To celebrate my record-breaking 10th article last week, I will be releasing a series of Klassic Kolumns with never-before-seen writeage, behind-the-scenes info, and a modern take on the subject matter. Consider it director’s commentary, except you don’t have to buy the DVD to get it (however, there will be a Special Edition 2-Disc DVD on sale in the Obscure Adult Video Store with even more crap on it. We’re talking easter eggs, menus, the whole nine gigabytes.) Anyway, here is a second look at “First Look: the iTaco”:

TRUE FACT: This was my first article for ObscurePorn.com! It took some amount of time to write!
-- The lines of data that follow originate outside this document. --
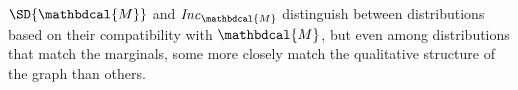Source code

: \documentclass[letterpaper]{article} %
\theoremstyle{plain}
\theoremstyle{definition}
\theoremstyle{remark}
\newcommand{\commentout}[1]{\ignorespaces}
\newcommand{\V}{\mathcal V}
\newcommand{\dg}[1]{\mathbdcal{#1}}
\newcommand\Inc{\mathit{Inc}}
\newcommand{\ed}[3]{#2\!%
  \overset{\smash{\mskip-5mu\raisebox{-1pt}{$\scriptscriptstyle
        #1$}}}{\rightarrow}\! #3}
\begin{document}
$\SD{\dg M}$ and $\Inc_{\dg M}$ distinguish %
between distributions based on their compatibility with
$\dg M$, but even among distributions that match the
marginals, some more closely match the qualitative structure
of the graph than others.  
\commentout{
    Suppose an agent has a PDG $\dg M$ in mind, and imagines that all sample
    variation in a joint distribution $\mu$ over $\V(\dg M)$ arises as a result
    of sampling the value of a target variable $Y$ of some edge $\ed LXY$, given the
    value of $X$. If this is the case, one would expect the total amount of
    information required to communicate a sample of $\mu$ to be the same as the
    total amount of the information required to separately encode, for
    each edge $\ed LXY$, the randomness of $Y$ given $X$.

}
\end{document}

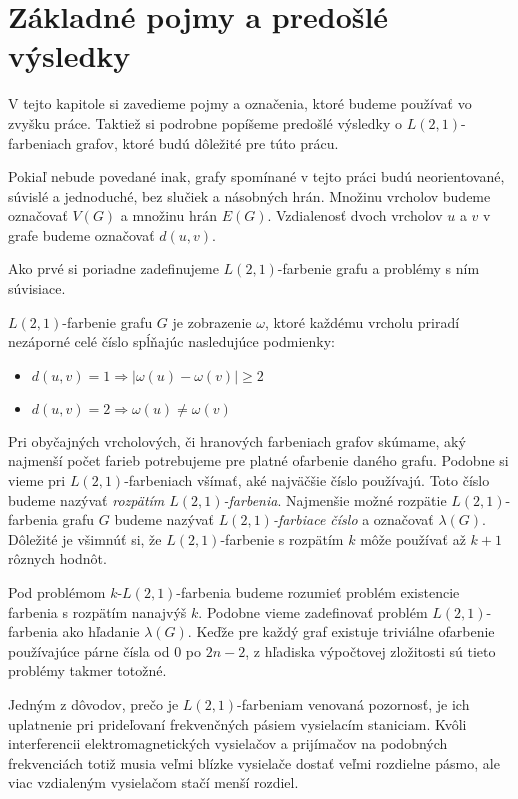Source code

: \chapter{Základné pojmy a predošlé výsledky}

V tejto kapitole si zavedieme pojmy a označenia, ktoré budeme používať
vo zvyšku práce. Taktiež si podrobne popíšeme predošlé výsledky o
$L(2,1)$-farbeniach grafov, ktoré budú dôležité pre túto prácu.

Pokiaľ nebude povedané inak, grafy spomínané v tejto práci budú neorientované,
súvislé a jednoduché, bez slučiek a násobných hrán. Množinu vrcholov budeme
označovať $V(G)$ a množinu hrán $E(G)$. Vzdialenosť dvoch vrcholov $u$ a $v$
v grafe budeme označovať $d(u,v)$. 

Ako prvé si poriadne
zadefinujeme $L(2,1)$-farbenie grafu a problémy s ním súvisiace.

\begin{defn}
    $L(2,1)$-farbenie grafu $G$ je zobrazenie $\omega$, ktoré každému vrcholu priradí
    nezáporné celé číslo spĺňajúc nasledujúce podmienky:

    \begin{itemize}
        \item $d(u, v) = 1 \Rightarrow \left| \omega(u) - \omega(v) \right| \ge 2$
        \item $d(u, v) = 2 \Rightarrow \omega(u) \neq \omega(v)$
    \end{itemize}
\end{defn}

Pri obyčajných vrcholových, či hranových farbeniach grafov skúmame, aký
najmenší počet farieb potrebujeme pre platné ofarbenie daného grafu. Podobne
si vieme pri $L(2,1)$-farbeniach všímať, aké najväčšie číslo používajú. Toto
číslo budeme nazývať \emph{rozpätím $L(2,1)$-farbenia}. Najmenšie možné rozpätie
$L(2,1)$-farbenia grafu $G$ budeme nazývať \emph{$L(2,1)$-farbiace číslo} a
označovať $\lambda(G)$. Dôležité je všimnúť si, že $L(2,1)$-farbenie s
rozpätím $k$ môže používať až $k+1$ rôznych hodnôt.

Pod problémom $k$-$L(2,1)$-farbenia budeme rozumieť problém existencie farbenia
s rozpätím nanajvýš $k$. Podobne vieme zadefinovať problém $L(2,1)$-farbenia ako
hľadanie $\lambda(G)$. Keďže pre každý graf existuje triviálne ofarbenie
používajúce párne čísla od $0$ po $2n - 2$, z hľadiska výpočtovej zložitosti
sú tieto problémy takmer totožné.

Jedným z dôvodov, prečo je $L(2,1)$-farbeniam venovaná pozornosť, je ich uplatnenie
pri prideľovaní frekvenčných pásiem vysielacím staniciam. Kvôli interferencii
elektromagnetických vysielačov a prijímačov na podobných frekvenciách totiž
musia veľmi blízke vysielače dostať veľmi rozdielne pásmo, ale viac vzdialeným
vysielačom stačí menší rozdiel.

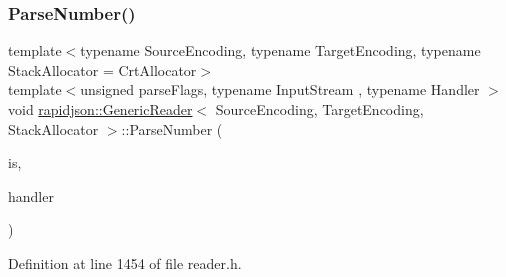 \subsubsection{\texorpdfstring{ParseNumber()}{ParseNumber()}}
{\footnotesize\ttfamily template$<$typename Source\+Encoding, typename Target\+Encoding, typename Stack\+Allocator = Crt\+Allocator$>$ \\
template$<$unsigned parse\+Flags, typename Input\+Stream , typename Handler $>$ \\
void \mbox{\hyperlink{classrapidjson_1_1_generic_reader}{rapidjson\+::\+Generic\+Reader}}$<$ Source\+Encoding, Target\+Encoding, Stack\+Allocator $>$\+::Parse\+Number (\begin{DoxyParamCaption}\item[{Input\+Stream \&}]{is,  }\item[{\mbox{\hyperlink{classrapidjson_1_1_handler}{Handler}} \&}]{handler }\end{DoxyParamCaption})\hspace{0.3cm}{\ttfamily [private]}}



Definition at line 1454 of file reader.\+h.


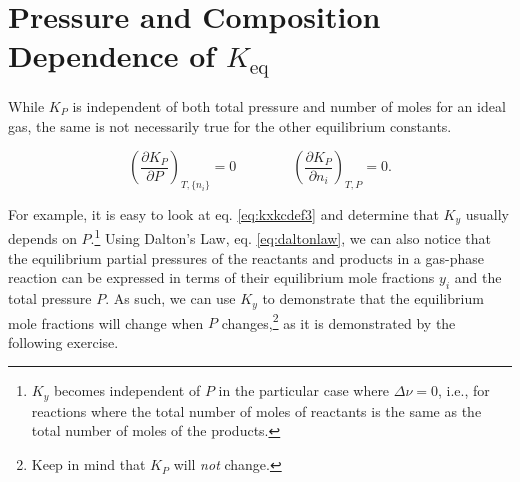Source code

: \documentclass[
  9pt,
]{extbook}
\theoremstyle{definition}
\theoremstyle{definition}
\theoremstyle{definition}
\theoremstyle{definition}
\theoremstyle{remark}
\begin{document}
\section{\texorpdfstring{Pressure and Composition Dependence of \(K_{\text{eq}}\)}{Pressure and Composition Dependence of K\_\{\textbackslash text\{eq\}\}}}\label{pressure-and-composition-dependence-of-k_texteq}

While \(K_P\) is independent of both total pressure and number of moles for an ideal gas, the same is not necessarily true for the other equilibrium constants.

\begin{equation}
\left( \frac{\partial K_P}{\partial P} \right)_{T,\{n_i\}} = 0 \qquad \qquad \left( \frac{\partial K_P}{\partial n_i} \right)_{T,P} =0.
\label{eq:kppni}
\end{equation}

For example, it is easy to look at eq. \eqref{eq:kxkcdef3} and determine that \(K_y\) usually depends on \(P\).\footnote{\(K_y\) becomes independent of \(P\) in the particular case where \(\Delta \nu=0\), i.e., for reactions where the total number of moles of reactants is the same as the total number of moles of the products.} Using Dalton's Law, eq. \eqref{eq:daltonlaw}, we can also notice that the equilibrium partial pressures of the reactants and products in a gas-phase reaction can be expressed in terms of their equilibrium mole fractions \(y_i\) and the total pressure \(P\). As such, we can use \(K_y\) to demonstrate that the equilibrium mole fractions will change when \(P\) changes,\footnote{Keep in mind that \(K_P\) will \emph{not} change.} as it is demonstrated by the following exercise.
\end{document}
As part of its continuing quest to put lowercase i’s in front of everything, Apple has released the new iTaco. [Context: Apple had just released the iPhone. That would make this a parody.] I don’t normally write about technology (actually, so far 100% of the columns I have written have been about technology [get it? this was my first article]), but this is such an earth-shaking event that I am forced to report on it. The iTaco has been marketed as a revolutionary combination of great taste, great ingredients, Internet connectivity, multimedia play, and a shockingly intuitive interface. Does it live up to the hype? Don’t ask me- I didn’t waste my time waiting in line for 14 hours to get one! Uh, I mean, I am a highly qualified reviewer who definitely owns an iTaco. Several times. I actually created the iTaco. [you may be wondering why I choose to write about the iTaco as opposed to any other edible substance, or even something inedible, for that matter. The answer? I think the word “taco” is like the funniest word ever made!] Anyway, don’t consider this a review per se; instead, just take these opinions and use them as your own. [Full Disclosure: I actually don’t get this joke, despite writing it!]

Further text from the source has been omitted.